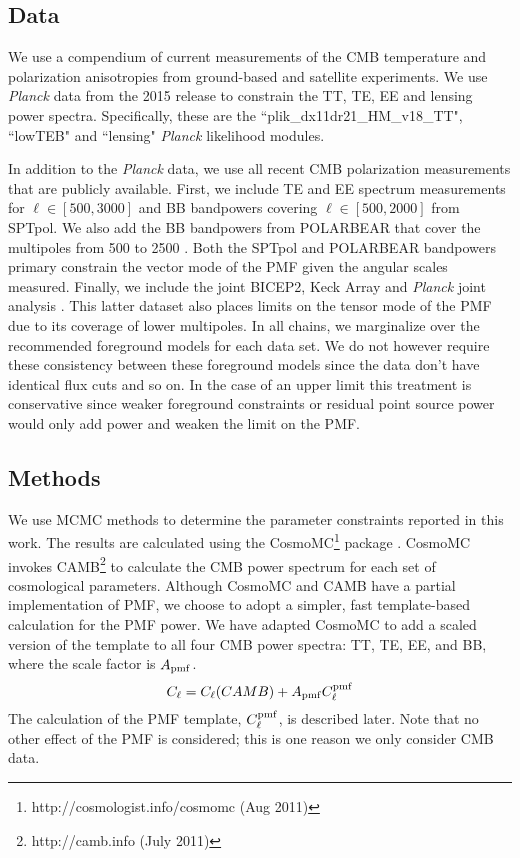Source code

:\documentclass[preprint]{emulateapj}
\newcommand{\cpmf}{\ensuremath{C_{\ell}^{\rm pmf}}}
\newcommand{\apmf}{\ensuremath{A_{\rm pmf}}}
\newcommand{\be}{\begin{equation}}
\newcommand{\ee}{\end{equation}}
\newcommand{\planck}{{\sl Planck}}
\newcommand{\pb}{POLARBEAR}
\newcommand{\sptpol}{SPTpol}
\begin{document}
\subsection{Data}

We use a compendium of current measurements of the CMB temperature and polarization anisotropies from ground-based and satellite experiments. 
We use \planck{} data from the 2015 release to constrain the TT, TE, EE and lensing power spectra. 
Specifically, these are the ``plik\_dx11dr21\_HM\_v18\_TT", ``lowTEB" and ``lensing" \planck{} likelihood modules. 


In addition to the \planck{} data, we use all recent CMB polarization measurements that are publicly available. 
First, we include TE and EE spectrum measurements\citep{crites15} for $\ell \in [500,3000]$ and BB bandpowers covering $\ell \in [500,2000]$ \citep{keisler15} from SPTpol. 
We also add the BB bandpowers from \pb{} that cover the multipoles from 500 to 2500 \citep{pb-bb15}. 
Both the \sptpol{} and \pb{} bandpowers primary constrain the vector mode of the PMF given the angular scales measured. 
Finally, we include the joint BICEP2, Keck Array and \planck{} joint analysis \citep{bicepkeckplanck15}. 
This latter dataset also places limits on the tensor mode of the PMF due to its coverage of lower multipoles. 
In all chains, we marginalize over the recommended foreground models for each data set. 
We do not however require these consistency between these foreground models since the data don't have identical flux cuts and so on. 
In the case of an upper limit this treatment is conservative since weaker foreground constraints or residual point source power would only add power and weaken the limit on the PMF. 

\subsection{Methods}

We use MCMC methods to determine the parameter constraints reported in this work. 
The results are calculated using  the {\textsc CosmoMC}\footnote{http://cosmologist.info/cosmomc (Aug 2011)} package \citep{lewis02b}. 
CosmoMC invokes  CAMB\footnote{http://camb.info (July 2011)}  \citep{lewis00} to calculate the CMB power spectrum for each set of cosmological parameters. 
Although CosmoMC and CAMB have a partial implementation of PMF, we choose to adopt a simpler, fast template-based calculation for the PMF power. 
We have adapted CosmoMC to add a scaled version of the template to all four CMB power spectra: TT, TE, EE, and BB, where the scale factor is \apmf. 
\be
C_\ell = C_\ell (CAMB) + \apmf \cpmf
\ee
The calculation of the PMF template, \cpmf, is described later. 
Note that no other effect of the PMF is considered; this is one reason we only consider CMB data.
\end{document}
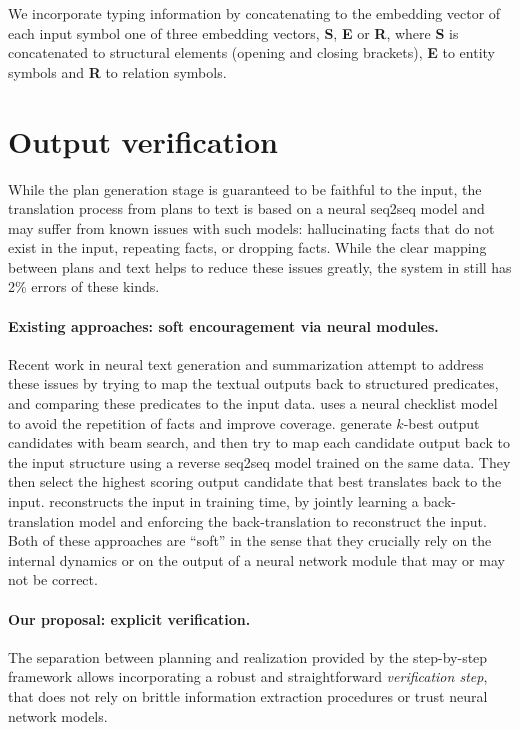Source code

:\documentclass[11pt,a4paper,table,xcdraw]{article}
\begin{document}
We incorporate typing information by concatenating to the embedding vector of each input symbol one of three embedding vectors, \textbf{S}, \textbf{E} or \textbf{R}, where \textbf{S} is concatenated to structural elements (opening and closing brackets), \textbf{E} to entity symbols and \textbf{R} to relation symbols. 

\section{Output verification}
\label{sec:rerank}
While the plan generation stage is guaranteed to be faithful to the input, the translation process from plans to text is based on a neural seq2seq model and may suffer from known issues with such models: hallucinating facts that do not exist in the input, repeating facts, or dropping facts. While the clear mapping between plans and text helps to reduce these issues greatly, the system in \citet{step-by-step} still has 2\% errors of these kinds.

\paragraph{Existing approaches: soft encouragement via neural modules.} Recent work in neural text generation and summarization attempt to address these issues by trying to map the textual outputs back to structured predicates, and comparing these predicates to the input data. \citet{kiddon2016globally} uses a neural checklist model to avoid the repetition of facts and improve coverage. \citet{agarwal2018char2char} generate $k$-best output candidates with beam search, and then try to map each candidate output back to the input structure using a reverse seq2seq model trained on the same data. They then select  the highest scoring output candidate that best translates back to the input. \citet{mohiuddin2019revisiting} reconstructs the input in training time, by jointly learning a back-translation model and enforcing the back-translation to reconstruct the input. 
Both of these approaches are ``soft'' in the sense that they crucially rely on the internal dynamics or on the output of a neural network module that may or may not be correct.

\paragraph{Our proposal: explicit verification.} The separation between planning and realization provided by the step-by-step framework allows incorporating a robust and straightforward \emph{verification step}, that does not rely on brittle information extraction procedures or trust neural network models. 
\end{document}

────────────────────────────────────────

### To do
Of the entries above, repeat exactly the lines between the line with "In all chains, we" and the line with "We use MCMC", inclusive, and no others.

### Solution for this problem
In all chains, we marginalize over the recommended foreground models for each data set. 
We do not however require these consistency between these foreground models since the data don't have identical flux cuts and so on. 
In the case of an upper limit this treatment is conservative since weaker foreground constraints or residual point source power would only add power and weaken the limit on the PMF. 

\subsection{Methods}

We use MCMC methods to determine the parameter constraints reported in this work. 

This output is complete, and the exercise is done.